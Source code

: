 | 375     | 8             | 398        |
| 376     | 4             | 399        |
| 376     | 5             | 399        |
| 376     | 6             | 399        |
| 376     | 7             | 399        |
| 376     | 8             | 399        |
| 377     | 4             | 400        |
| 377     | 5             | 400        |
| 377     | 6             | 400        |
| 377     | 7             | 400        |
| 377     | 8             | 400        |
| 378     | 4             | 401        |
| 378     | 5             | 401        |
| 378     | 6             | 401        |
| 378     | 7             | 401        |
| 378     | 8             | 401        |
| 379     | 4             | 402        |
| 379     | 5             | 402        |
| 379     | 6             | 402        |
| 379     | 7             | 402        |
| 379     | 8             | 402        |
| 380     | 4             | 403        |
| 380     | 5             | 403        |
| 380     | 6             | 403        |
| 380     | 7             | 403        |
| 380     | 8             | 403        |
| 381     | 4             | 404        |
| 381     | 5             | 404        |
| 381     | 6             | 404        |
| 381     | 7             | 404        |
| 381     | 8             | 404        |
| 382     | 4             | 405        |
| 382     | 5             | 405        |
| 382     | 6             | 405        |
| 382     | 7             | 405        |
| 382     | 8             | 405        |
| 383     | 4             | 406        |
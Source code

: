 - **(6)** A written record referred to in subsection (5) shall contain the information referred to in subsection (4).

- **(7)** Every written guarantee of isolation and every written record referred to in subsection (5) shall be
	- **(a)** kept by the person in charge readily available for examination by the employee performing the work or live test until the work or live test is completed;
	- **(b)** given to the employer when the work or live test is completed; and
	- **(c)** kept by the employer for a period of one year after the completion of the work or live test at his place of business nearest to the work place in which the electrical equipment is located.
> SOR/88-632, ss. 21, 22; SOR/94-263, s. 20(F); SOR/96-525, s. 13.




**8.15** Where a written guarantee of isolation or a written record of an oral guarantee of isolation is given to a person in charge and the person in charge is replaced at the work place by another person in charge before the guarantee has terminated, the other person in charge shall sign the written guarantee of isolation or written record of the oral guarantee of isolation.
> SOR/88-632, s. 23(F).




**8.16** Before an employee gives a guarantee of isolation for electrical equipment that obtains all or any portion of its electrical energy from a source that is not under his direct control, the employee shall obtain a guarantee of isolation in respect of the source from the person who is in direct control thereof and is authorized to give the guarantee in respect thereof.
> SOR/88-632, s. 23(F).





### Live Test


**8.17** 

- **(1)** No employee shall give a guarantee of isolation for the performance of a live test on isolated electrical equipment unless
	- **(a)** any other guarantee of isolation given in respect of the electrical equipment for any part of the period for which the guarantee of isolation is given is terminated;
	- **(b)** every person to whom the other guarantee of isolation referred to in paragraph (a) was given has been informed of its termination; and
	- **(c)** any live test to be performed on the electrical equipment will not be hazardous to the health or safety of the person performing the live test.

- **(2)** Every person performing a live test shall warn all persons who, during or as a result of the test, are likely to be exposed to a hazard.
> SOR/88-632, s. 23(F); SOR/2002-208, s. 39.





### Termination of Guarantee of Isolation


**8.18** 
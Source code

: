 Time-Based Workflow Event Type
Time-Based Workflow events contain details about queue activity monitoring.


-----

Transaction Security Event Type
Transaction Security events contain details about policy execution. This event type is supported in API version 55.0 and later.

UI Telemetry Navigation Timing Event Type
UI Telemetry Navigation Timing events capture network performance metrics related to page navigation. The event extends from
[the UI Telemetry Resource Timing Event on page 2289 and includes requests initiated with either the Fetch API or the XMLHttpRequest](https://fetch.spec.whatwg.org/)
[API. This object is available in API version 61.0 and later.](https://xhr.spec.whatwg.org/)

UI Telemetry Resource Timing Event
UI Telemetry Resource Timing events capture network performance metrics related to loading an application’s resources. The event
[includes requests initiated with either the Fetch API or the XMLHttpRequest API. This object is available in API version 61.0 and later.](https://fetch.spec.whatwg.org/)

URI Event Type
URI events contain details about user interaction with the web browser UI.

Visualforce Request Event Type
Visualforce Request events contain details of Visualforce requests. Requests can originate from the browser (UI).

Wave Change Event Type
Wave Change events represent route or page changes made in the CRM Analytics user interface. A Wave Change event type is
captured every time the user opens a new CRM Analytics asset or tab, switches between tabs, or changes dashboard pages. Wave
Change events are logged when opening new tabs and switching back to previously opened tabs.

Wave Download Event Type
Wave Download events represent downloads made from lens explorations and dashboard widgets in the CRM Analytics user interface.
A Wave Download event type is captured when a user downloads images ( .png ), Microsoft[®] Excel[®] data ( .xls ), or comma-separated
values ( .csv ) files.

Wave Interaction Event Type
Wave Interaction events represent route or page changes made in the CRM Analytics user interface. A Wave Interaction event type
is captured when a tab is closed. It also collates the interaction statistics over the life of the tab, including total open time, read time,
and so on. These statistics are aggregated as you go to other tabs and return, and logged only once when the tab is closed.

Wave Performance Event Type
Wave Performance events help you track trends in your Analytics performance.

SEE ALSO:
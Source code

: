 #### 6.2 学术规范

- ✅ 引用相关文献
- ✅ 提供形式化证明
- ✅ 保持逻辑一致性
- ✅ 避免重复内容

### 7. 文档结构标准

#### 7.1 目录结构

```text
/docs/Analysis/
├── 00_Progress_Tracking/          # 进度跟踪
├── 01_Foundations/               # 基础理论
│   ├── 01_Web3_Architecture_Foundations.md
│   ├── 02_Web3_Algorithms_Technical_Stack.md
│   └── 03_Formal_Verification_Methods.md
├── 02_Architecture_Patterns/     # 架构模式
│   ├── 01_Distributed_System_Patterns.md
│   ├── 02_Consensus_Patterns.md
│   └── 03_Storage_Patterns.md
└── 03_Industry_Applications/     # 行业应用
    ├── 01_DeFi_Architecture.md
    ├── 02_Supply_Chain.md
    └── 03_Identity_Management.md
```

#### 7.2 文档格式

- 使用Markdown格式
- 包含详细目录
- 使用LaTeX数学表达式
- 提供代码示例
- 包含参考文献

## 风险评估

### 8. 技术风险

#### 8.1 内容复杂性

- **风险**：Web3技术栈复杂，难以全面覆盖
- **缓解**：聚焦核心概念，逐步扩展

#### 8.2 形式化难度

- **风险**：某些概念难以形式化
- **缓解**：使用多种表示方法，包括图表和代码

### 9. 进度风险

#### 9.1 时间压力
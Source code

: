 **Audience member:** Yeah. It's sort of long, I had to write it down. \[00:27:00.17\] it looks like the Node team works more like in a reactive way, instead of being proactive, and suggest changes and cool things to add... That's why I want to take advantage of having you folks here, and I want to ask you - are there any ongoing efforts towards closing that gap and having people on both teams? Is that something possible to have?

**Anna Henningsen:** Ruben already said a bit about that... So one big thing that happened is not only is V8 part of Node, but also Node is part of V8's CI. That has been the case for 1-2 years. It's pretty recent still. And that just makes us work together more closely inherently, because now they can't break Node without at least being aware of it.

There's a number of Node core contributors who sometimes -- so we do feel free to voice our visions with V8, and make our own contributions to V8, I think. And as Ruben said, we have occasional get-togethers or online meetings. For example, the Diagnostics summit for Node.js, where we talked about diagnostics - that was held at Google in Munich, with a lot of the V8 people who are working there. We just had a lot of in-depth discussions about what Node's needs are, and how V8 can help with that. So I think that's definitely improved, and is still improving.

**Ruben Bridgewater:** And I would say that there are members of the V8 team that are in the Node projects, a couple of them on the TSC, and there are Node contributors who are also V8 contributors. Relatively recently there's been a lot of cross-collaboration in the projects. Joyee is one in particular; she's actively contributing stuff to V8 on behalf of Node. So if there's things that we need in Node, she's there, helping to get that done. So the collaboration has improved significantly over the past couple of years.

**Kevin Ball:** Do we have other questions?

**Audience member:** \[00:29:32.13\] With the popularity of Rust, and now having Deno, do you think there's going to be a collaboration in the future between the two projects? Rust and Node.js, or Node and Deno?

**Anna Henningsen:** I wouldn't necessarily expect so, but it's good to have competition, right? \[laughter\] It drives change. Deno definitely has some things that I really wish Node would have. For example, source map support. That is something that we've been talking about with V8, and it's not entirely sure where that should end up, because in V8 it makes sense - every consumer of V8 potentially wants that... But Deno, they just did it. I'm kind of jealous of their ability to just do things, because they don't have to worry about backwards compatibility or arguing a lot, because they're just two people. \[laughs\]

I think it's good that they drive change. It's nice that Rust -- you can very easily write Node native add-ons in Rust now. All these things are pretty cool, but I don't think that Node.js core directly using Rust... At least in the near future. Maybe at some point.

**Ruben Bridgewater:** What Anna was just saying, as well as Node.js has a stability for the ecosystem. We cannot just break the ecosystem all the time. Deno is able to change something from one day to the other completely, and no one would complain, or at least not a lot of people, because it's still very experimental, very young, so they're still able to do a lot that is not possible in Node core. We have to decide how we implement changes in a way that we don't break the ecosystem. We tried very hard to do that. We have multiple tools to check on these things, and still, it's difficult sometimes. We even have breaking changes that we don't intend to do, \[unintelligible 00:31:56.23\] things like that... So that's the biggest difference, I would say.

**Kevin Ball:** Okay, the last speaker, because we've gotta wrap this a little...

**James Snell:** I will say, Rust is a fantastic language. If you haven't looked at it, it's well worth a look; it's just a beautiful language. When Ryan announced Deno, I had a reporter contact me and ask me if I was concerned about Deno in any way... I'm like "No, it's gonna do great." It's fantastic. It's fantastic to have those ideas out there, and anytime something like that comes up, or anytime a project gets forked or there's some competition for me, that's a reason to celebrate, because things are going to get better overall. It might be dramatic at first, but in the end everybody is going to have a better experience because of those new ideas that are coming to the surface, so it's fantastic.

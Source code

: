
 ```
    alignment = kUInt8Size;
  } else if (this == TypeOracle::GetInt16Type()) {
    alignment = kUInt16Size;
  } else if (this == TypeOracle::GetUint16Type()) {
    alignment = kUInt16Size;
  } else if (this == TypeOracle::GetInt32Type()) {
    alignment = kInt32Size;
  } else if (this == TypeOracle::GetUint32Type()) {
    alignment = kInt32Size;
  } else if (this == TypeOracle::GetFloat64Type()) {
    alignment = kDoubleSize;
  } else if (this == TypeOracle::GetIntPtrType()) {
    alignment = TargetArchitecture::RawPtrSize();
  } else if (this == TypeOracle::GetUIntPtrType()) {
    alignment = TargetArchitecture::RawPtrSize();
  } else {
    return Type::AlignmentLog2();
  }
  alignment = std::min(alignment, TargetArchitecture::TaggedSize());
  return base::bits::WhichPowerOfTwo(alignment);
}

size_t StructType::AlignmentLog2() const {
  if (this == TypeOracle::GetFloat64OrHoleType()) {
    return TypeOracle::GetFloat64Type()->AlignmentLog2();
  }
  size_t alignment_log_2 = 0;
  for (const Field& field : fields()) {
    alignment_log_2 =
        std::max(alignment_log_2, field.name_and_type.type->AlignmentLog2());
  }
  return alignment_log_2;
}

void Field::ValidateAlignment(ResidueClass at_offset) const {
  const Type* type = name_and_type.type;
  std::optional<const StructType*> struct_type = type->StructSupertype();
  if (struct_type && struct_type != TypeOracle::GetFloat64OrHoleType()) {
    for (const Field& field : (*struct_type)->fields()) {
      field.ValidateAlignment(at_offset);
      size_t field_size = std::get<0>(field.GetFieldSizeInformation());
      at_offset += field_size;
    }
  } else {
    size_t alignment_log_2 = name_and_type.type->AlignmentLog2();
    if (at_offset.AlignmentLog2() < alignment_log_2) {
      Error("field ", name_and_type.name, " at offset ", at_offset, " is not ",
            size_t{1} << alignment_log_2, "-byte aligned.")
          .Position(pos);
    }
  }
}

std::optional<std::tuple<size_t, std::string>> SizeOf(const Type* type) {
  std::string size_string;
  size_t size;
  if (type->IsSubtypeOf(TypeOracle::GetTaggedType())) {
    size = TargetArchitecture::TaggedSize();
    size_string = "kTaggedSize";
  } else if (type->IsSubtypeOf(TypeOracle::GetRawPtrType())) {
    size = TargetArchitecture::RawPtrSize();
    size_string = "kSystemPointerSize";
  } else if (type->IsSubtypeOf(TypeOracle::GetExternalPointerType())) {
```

────

=== Goal of the exercise ===
Among the lines above, find the ones containing "later" and copy them.

=== Solution ===
Transaction Security events contain details about policy execution. This event type is supported in API version 55.0 and later.
[API. This object is available in API version 61.0 and later.](https://xhr.spec.whatwg.org/)
[includes requests initiated with either the Fetch API or the XMLHttpRequest API. This object is available in API version 61.0 and later.](https://fetch.spec.whatwg.org/)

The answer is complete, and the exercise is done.